(Beginning of Supplied records)

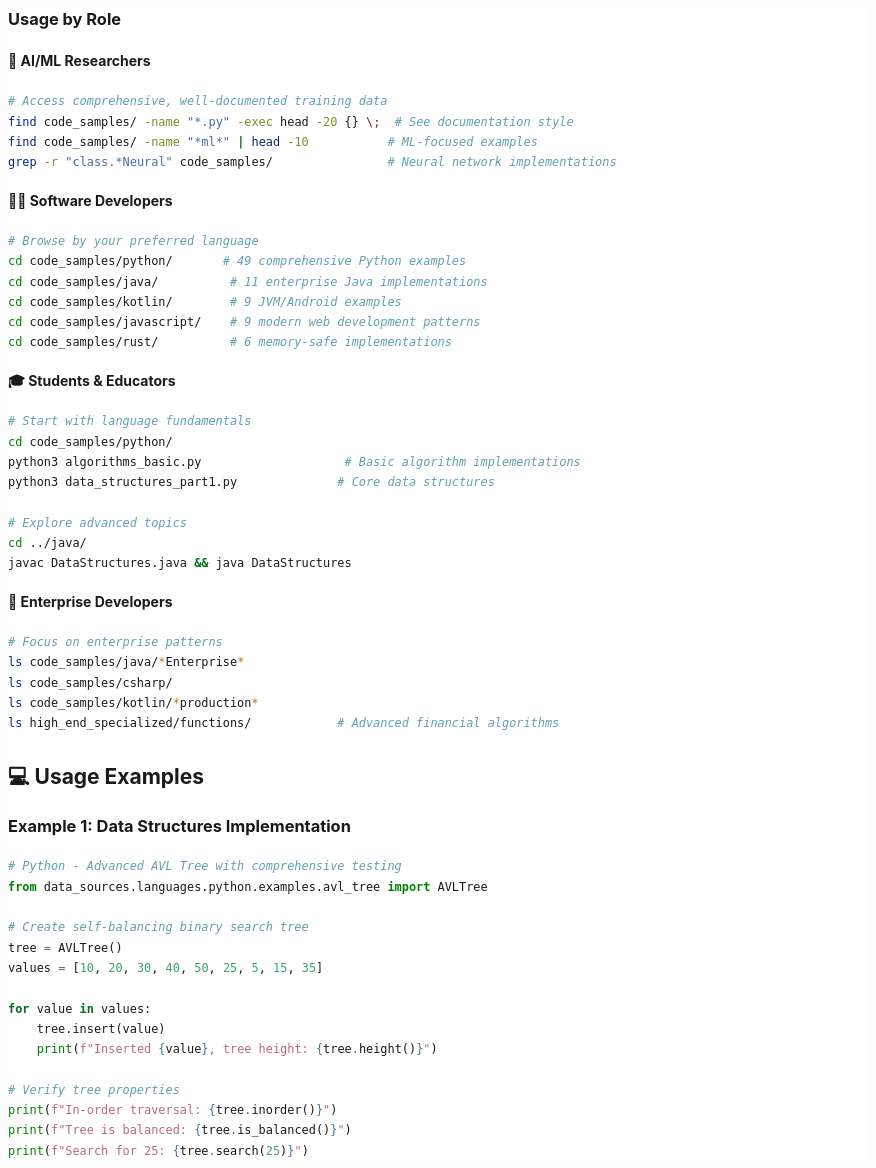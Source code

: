 ### Usage by Role

#### 🤖 AI/ML Researchers
```bash
# Access comprehensive, well-documented training data
find code_samples/ -name "*.py" -exec head -20 {} \;  # See documentation style
find code_samples/ -name "*ml*" | head -10           # ML-focused examples
grep -r "class.*Neural" code_samples/                # Neural network implementations
```

#### 👨‍💻 Software Developers
```bash
# Browse by your preferred language
cd code_samples/python/       # 49 comprehensive Python examples
cd code_samples/java/          # 11 enterprise Java implementations
cd code_samples/kotlin/        # 9 JVM/Android examples
cd code_samples/javascript/    # 9 modern web development patterns
cd code_samples/rust/          # 6 memory-safe implementations
```

#### 🎓 Students & Educators  
```bash
# Start with language fundamentals
cd code_samples/python/
python3 algorithms_basic.py                    # Basic algorithm implementations
python3 data_structures_part1.py              # Core data structures

# Explore advanced topics
cd ../java/
javac DataStructures.java && java DataStructures
```

#### 🚀 Enterprise Developers
```bash
# Focus on enterprise patterns
ls code_samples/java/*Enterprise*
ls code_samples/csharp/
ls code_samples/kotlin/*production*
ls high_end_specialized/functions/            # Advanced financial algorithms
```

## 💻 Usage Examples

### Example 1: Data Structures Implementation

```python
# Python - Advanced AVL Tree with comprehensive testing
from data_sources.languages.python.examples.avl_tree import AVLTree

# Create self-balancing binary search tree
tree = AVLTree()
values = [10, 20, 30, 40, 50, 25, 5, 15, 35]

for value in values:
    tree.insert(value)
    print(f"Inserted {value}, tree height: {tree.height()}")
    
# Verify tree properties
print(f"In-order traversal: {tree.inorder()}")
print(f"Tree is balanced: {tree.is_balanced()}")
print(f"Search for 25: {tree.search(25)}")
```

(End of Supplied records)

Please return every line from the material above where the string "kotlin" occurs.

◆ Completed exercise
cd code_samples/kotlin/        # 9 JVM/Android examples
ls code_samples/kotlin/*production*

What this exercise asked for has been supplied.